ASSIGNMENT:
From the data, copy out every line in which the word "desde" appears.

THE RECORDS:
|---|

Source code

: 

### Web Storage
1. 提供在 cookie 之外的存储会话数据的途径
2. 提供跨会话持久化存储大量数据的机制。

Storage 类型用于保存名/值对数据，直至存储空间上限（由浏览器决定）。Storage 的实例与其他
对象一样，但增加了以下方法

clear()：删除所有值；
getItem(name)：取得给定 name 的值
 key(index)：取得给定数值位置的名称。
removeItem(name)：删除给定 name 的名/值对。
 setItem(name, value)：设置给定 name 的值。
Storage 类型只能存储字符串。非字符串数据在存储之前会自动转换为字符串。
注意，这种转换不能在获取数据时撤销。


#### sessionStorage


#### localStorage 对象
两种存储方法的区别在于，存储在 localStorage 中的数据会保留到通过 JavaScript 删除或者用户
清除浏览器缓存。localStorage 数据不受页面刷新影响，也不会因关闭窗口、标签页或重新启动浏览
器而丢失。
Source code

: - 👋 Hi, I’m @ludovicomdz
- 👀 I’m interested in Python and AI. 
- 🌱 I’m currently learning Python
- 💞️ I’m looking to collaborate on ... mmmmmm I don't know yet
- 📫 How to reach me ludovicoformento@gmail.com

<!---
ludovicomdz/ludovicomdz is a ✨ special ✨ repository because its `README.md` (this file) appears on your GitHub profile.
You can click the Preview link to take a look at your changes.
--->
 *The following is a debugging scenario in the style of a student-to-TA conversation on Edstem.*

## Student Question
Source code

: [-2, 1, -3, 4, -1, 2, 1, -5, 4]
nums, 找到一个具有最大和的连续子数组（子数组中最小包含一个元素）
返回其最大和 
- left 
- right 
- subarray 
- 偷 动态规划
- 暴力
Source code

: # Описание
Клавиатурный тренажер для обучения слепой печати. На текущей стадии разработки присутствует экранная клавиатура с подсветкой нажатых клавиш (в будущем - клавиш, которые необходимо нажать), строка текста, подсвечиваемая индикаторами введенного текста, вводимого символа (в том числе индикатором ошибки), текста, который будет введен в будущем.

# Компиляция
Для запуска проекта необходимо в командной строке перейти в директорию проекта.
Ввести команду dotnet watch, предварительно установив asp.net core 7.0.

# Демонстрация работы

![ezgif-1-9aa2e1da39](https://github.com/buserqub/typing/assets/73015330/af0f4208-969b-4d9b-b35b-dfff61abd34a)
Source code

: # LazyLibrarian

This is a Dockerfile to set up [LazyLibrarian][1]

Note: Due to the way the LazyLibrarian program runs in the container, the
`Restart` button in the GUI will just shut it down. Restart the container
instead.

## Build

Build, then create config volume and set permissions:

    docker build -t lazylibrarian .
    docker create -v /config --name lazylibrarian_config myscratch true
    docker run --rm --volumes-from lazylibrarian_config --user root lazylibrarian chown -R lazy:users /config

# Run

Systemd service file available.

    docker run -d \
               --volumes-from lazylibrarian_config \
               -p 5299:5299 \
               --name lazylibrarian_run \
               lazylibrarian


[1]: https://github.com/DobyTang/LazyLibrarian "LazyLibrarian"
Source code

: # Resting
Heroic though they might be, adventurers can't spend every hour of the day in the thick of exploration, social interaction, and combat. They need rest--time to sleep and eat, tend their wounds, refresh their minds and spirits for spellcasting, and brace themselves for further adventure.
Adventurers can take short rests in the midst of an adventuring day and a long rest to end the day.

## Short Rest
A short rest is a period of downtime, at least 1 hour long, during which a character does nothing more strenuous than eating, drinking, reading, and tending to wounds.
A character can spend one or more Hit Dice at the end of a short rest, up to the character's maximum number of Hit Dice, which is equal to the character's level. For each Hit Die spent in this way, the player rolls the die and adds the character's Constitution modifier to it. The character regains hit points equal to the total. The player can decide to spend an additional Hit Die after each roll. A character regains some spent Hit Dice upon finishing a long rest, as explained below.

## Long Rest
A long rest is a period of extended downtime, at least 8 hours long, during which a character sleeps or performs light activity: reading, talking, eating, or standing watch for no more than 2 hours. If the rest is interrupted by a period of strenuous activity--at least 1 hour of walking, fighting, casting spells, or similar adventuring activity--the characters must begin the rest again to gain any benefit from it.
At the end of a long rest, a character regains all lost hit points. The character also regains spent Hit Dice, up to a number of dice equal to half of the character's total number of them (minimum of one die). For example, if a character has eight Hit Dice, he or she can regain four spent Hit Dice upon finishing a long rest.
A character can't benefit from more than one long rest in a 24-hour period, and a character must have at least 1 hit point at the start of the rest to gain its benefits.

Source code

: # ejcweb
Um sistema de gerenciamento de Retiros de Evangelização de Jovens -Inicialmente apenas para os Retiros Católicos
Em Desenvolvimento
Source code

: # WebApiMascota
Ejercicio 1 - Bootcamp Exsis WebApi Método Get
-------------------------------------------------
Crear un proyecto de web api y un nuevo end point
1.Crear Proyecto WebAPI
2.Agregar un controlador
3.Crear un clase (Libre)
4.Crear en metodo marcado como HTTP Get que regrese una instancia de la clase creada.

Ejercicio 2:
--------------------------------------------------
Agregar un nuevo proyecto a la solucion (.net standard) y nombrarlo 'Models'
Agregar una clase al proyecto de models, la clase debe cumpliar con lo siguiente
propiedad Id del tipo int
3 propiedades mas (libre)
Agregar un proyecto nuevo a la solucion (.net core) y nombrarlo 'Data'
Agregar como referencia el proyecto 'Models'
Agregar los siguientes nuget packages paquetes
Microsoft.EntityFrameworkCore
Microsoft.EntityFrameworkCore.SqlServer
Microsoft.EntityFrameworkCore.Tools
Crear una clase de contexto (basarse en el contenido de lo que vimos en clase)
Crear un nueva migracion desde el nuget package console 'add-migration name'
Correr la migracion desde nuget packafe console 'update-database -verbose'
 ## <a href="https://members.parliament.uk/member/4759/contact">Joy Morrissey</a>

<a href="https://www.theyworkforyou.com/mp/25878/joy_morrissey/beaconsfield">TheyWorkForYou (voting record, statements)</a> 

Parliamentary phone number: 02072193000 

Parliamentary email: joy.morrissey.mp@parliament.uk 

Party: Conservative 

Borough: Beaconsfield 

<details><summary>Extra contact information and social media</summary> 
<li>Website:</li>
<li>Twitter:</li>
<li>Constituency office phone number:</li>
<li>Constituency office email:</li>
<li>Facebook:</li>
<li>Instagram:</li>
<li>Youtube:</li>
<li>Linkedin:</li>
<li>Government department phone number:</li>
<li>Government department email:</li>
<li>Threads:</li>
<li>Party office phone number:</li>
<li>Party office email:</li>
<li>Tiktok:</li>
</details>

|---|

ANSWER SPACE:
Crear un nueva migracion desde el nuget package console 'add-migration name'
Correr la migracion desde nuget packafe console 'update-database -verbose'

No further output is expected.